Study Notes for Students | Your Key to Effective Studying

Recording the Information You Want to Use

At this point you are ready to start your most critical part of the whole research project. The information you choose to use and the quality of the notes you take will largely determine the quality of the project you turn in and the grade you get back in return.

Your goal is to record the information you intend to use as completely and accurately as possible in your own words. You may choose to quote something directly from your source, but if you do, you must put it in quotation marks and copy it exactly as it is written in the source, including punctuation marks. The author will also have to be mentioned. You should do this only when you deem it necessary. Remember that this is to be your report with your conclusions, not a compilation of other people's writing and quotations.

As you progress you want to limit the content of each card to one thought or idea or fact. If you are dealing with a lengthy bit of data you can turn the card over and use the back side as well, but if you can't fit the information on one card, you need to break it into two thoughts or ideas and use two cards.

Once you have the information you need on a card and are ready to proceed to the next card and next piece of data, finish the card by making sure you have the resource number in the upper left corner. Below that number, write the page number from which you extracted the information on this card. Remember that general outline you did on your topic? Here's how you use it. Pull it out and take a look at the outline and determine under which heading or sub-heading the information you entered on the card would best fit. If you think it fits best under Roman Numeral II in your outline, write "II" in the upper right corner of your card. If you can't figure out where it would best fit, put a large question mark in that space. This will tell you to look at it later when you do your detailed outline. Under that number or question mark, insert a one or two word clue as to what the information deals with on the card.

After you have completed all of the notes from a particular source, go back to the original Bibliography card you prepared on the source and place a check mark in the top middle of the card to tell you that you are finished with that source for the time being.

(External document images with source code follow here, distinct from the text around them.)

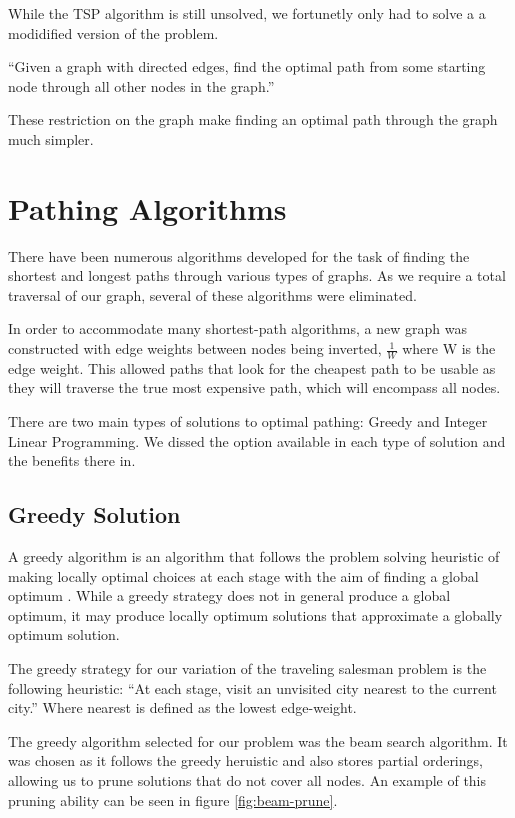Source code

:\documentclass[bsc,frontabs,twoside,singlespacing,parskip,deptreport]{infthesis}     %
\begin{document}
While the TSP algorithm is still unsolved, we fortunetly only had to solve a a modidified version of the problem.\\

\begin{center}
  \enquote{Given a graph with directed edges, find the optimal path from some starting node through all other nodes in
  the graph.}
\end{center}

These restriction on the graph make finding an optimal path through the graph much simpler.


\section{Pathing Algorithms}
There have been numerous algorithms developed for the task of finding the shortest and longest paths through various types of graphs.
As we require a total traversal of our graph, several of these algorithms were eliminated.

In order to accommodate many shortest-path algorithms, a new graph was constructed with edge weights between nodes being inverted,
$\frac{1}{W}$ where W is the edge weight. This allowed paths that look for the cheapest path to be usable as they will traverse the
true most expensive path, which will encompass all nodes.

There are two main types of solutions to optimal pathing: Greedy and Integer Linear Programming.
We dissed the option available in each type of solution and the benefits there in.

\subsection{Greedy Solution}
A greedy algorithm is an algorithm that follows the problem solving heuristic of making locally optimal choices at each stage with the aim
of finding a global optimum \cite{black2004dictionary}.
While a greedy strategy does not in general produce a global optimum, it may produce locally optimum solutions that approximate a globally optimum solution.


The greedy strategy for our variation of the traveling salesman problem is the following heuristic:
``At each stage, visit an unvisited city nearest to the current city.''
Where nearest is defined as the lowest edge-weight.


The greedy algorithm selected for our problem was the beam search algorithm.
It was chosen as it follows the greedy heruistic and also stores partial orderings, allowing us to prune solutions that do not cover all nodes.
An example of this pruning ability can be seen in figure \ref{fig:beam-prune}.
\end{document}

Your own thoughts and ideas are an important part of your research and you want to keep them as they come to you. Although you may choose to discard some of them later, you want to have that option. Keep your thoughts on separate index cards. Instead of source numbers, insert your initials as your locator key and add a subject line to remind you what you are addressing. You may want to include a Roman numeral from your general outline if you think you know the area this thought or idea may best fit.